Día de tianguis
Despertó tarde.
Ana María, su hermana mayor y la causante de su sobresalto, lo miraba sonriente, sentada en la orilla de la cama.
—Te escuché llegar en la madrugada. ¿Por qué estás aquí?
Misha no quería hablar de eso ni de ninguna otra cosa. Se sentía como sí un camión le hubiera pasado encima.
—Tu amigo y tú pelearon. Los escuché. ¿Qué fue lo que pasó? Dime. No le diré a nadie. —Ana María siempre fue una buena hermana mayor y una gran sustituta de madre. Pero, ¿podría comprender?
—¡Vamos! ¡Anímate! Ya que no fuiste a la escuela, te daré un gran desayuno. Mis hijos están en casa de mi suegra.
Sobre la misma calle, a tres bloques de distancia se hallaba la gran casa de la madre de Raymundo, el esposo de su hermana.

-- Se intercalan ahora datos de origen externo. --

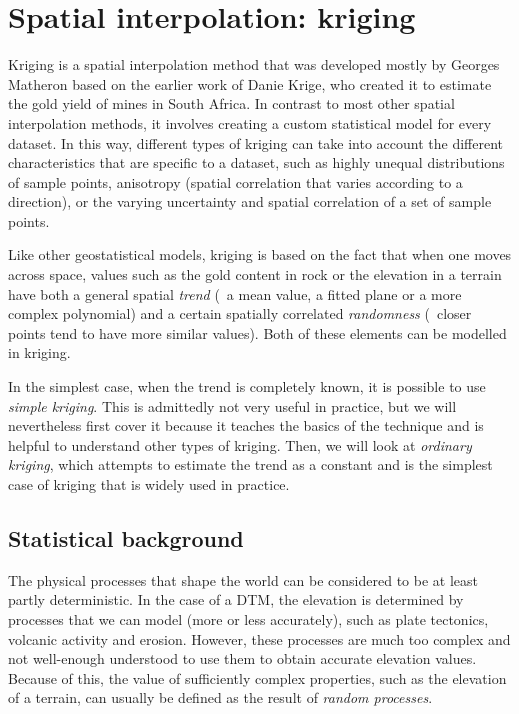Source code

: 
\setchapterpreamble[u]{\margintoc}

\graphicspath{{kriging/}}

\chapter{Spatial interpolation: kriging}%
\label{chap:kriging}


Kriging is a spatial interpolation method that was developed mostly by Georges Matheron based on the earlier work of Danie Krige, who created it to estimate the gold yield of mines in South Africa.
In contrast to most other spatial interpolation methods, it involves creating a custom statistical model for every dataset.
In this way, different types of kriging can take into account the different characteristics that are specific to a dataset, such as highly unequal distributions of sample points, anisotropy (spatial correlation that varies according to a direction), or the varying uncertainty and spatial correlation of a set of sample points.

Like other geostatistical models, kriging is based on the fact that when one moves across space, values such as the gold content in rock or the elevation in a terrain have both a general spatial \emph{trend} (\eg\ a mean value, a fitted plane or a more complex polynomial) and a certain spatially correlated \emph{randomness} (\ie\ closer points tend to have more similar values).
Both of these elements can be modelled in kriging.

In the simplest case, when the trend is completely known, it is possible to use \emph{simple kriging}.
This is admittedly not very useful in practice, but we will nevertheless first cover it because it teaches the basics of the technique and is helpful to understand other types of kriging.
Then, we will look at \emph{ordinary kriging}, which attempts to estimate the trend as a constant and is the simplest case of kriging that is widely used in practice.

\section{Statistical background}

The physical processes that shape the world can be considered to be at least partly deterministic.
In the case of a DTM, the elevation is determined by processes that we can model (more or less accurately), such as plate tectonics, volcanic activity and erosion.
However, these processes are much too complex and not well-enough understood to use them to obtain accurate elevation values.
Because of this, the value of sufficiently complex properties, such as the elevation of a terrain, can usually be defined as the result of \emph{random processes}.

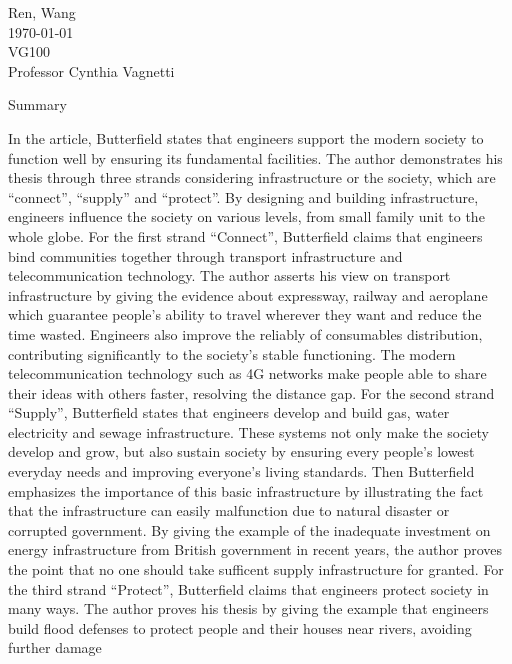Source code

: \documentclass[12pt,a4]{article}
\begin{document}
\begin{flushleft}
Ren, Wang\\
\today\\
VG100\\
Professor Cynthia Vagnetti \\
\end{flushleft}

\begin{center}
Summary
\end{center}


In the article, Butterfield \cite{but} states that engineers support the modern
society to function well by ensuring its fundamental facilities. 
The author demonstrates his thesis through three strands considering
infrastructure or the society, which are ``connect'', ``supply'' and
``protect''. 
By designing and building infrastructure, engineers influence the society on
various levels, from small family unit to the whole globe.  
%
%
For the first strand ``Connect'', Butterfield claims that engineers bind
communities together through transport infrastructure and telecommunication
technology.
The author asserts his view on transport infrastructure by giving the evidence
about expressway, railway and aeroplane which guarantee people's ability to
travel wherever they want and reduce the time wasted. 
Engineers also improve the reliably of consumables distribution, contributing
significantly to the society's stable functioning. 
The modern telecommunication technology such as 4G networks make people able to
share their ideas with others faster, resolving the distance gap. 
%
%
For the second strand ``Supply'', Butterfield states that engineers develop and
build gas, water electricity and sewage infrastructure.
These systems not only make the society develop and grow, but also sustain
society by ensuring every people's lowest everyday needs and improving
everyone's living standards. 
Then Butterfield emphasizes the importance of this basic infrastructure by
illustrating the fact that the infrastructure can easily malfunction due to
natural disaster or corrupted government.
By giving the example of the inadequate investment on energy infrastructure from
British government in recent years, the author proves the point that no one
should take sufficent supply infrastructure for granted. 
%
%
For the third strand ``Protect'', Butterfield claims that engineers protect
society in many ways.
The author proves his thesis by giving the example that engineers build flood
defenses to protect people and their houses near rivers, avoiding further damage
\end{document}
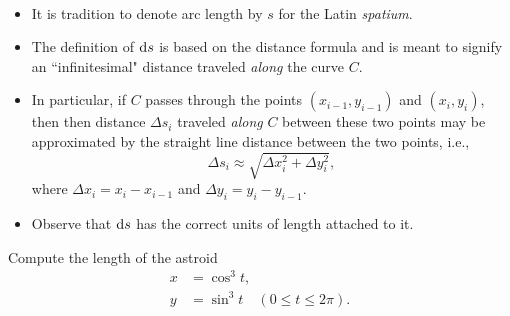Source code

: \begin{remark}\,
\begin{itemize}
\item It is tradition to denote arc length by $s$ for the Latin \textit{spatium}.
\item The definition of $\mathrm{d} s$ is based on the distance formula and is meant to signify an ``infinitesimal" distance traveled \textit{along} the curve $C$.  
\item In particular, if $C$ passes through the points $(x_{i-1}, y_{i-1})$ and $(x_i, y_i)$, then then distance $\Delta s_i$ traveled \textit{along} $C$ between these two points may be approximated by the straight line distance between the two points, i.e.,
\begin{equation*}
\Delta s_i \approx \sqrt{\Delta x_i^2 + \Delta y_i^2},
\end{equation*}
where $\Delta x_i = x_i-x_{i-1}$ and $\Delta y_i = y_i - y_{i-1}$.
\item Observe that $\mathrm{d} s$ has the correct units of length attached to it.
\end{itemize}
\end{remark}
\newpage

\begin{example}
Compute the length of the astroid
\begin{align*}
x &= \cos^3 t,\\
y &= \sin^3 t\quad (0\le t\le 2\pi).
\end{align*}
\end{example}
\ifdefined\SOLUTION
{}
\else
\fi
\newpage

Misha sabía que la señora adoraba a sus nietos y no perdería la oportunidad de tenerlos unos días y consentirlos.
—Al final, los tres enfermaron. Allá están más cómodos, así que no vas a contagiarte de nada. Se fueron desde la semana pasada y limpié muy bien la casa. ¡Ven! ¡Vamos al tianguis! Y cuéntame porqué tienes esa carita tan triste.
Misha sonrió. Tal vez lo lanzaron a la calle, lo despreciaron y se alejaron de él. Pero todavía tenía una familia.
🍯
Un rato más tarde caminaban por entre los innumerables puestos de comida, frutas, verduras y todo tipo de mercancía. Ana María hablaba sin parar de su marido, de su madre, de la vecina. Compraba con desparpajo lo mismo carne de res que calcetas para las niñas, un labial orgánico en otro puesto y un juego de cucharas de madera "porque Carlos rompió las que tenía, jugando al tambor". Su pequeño sobrino de siete años queria ser baterista, tal vez.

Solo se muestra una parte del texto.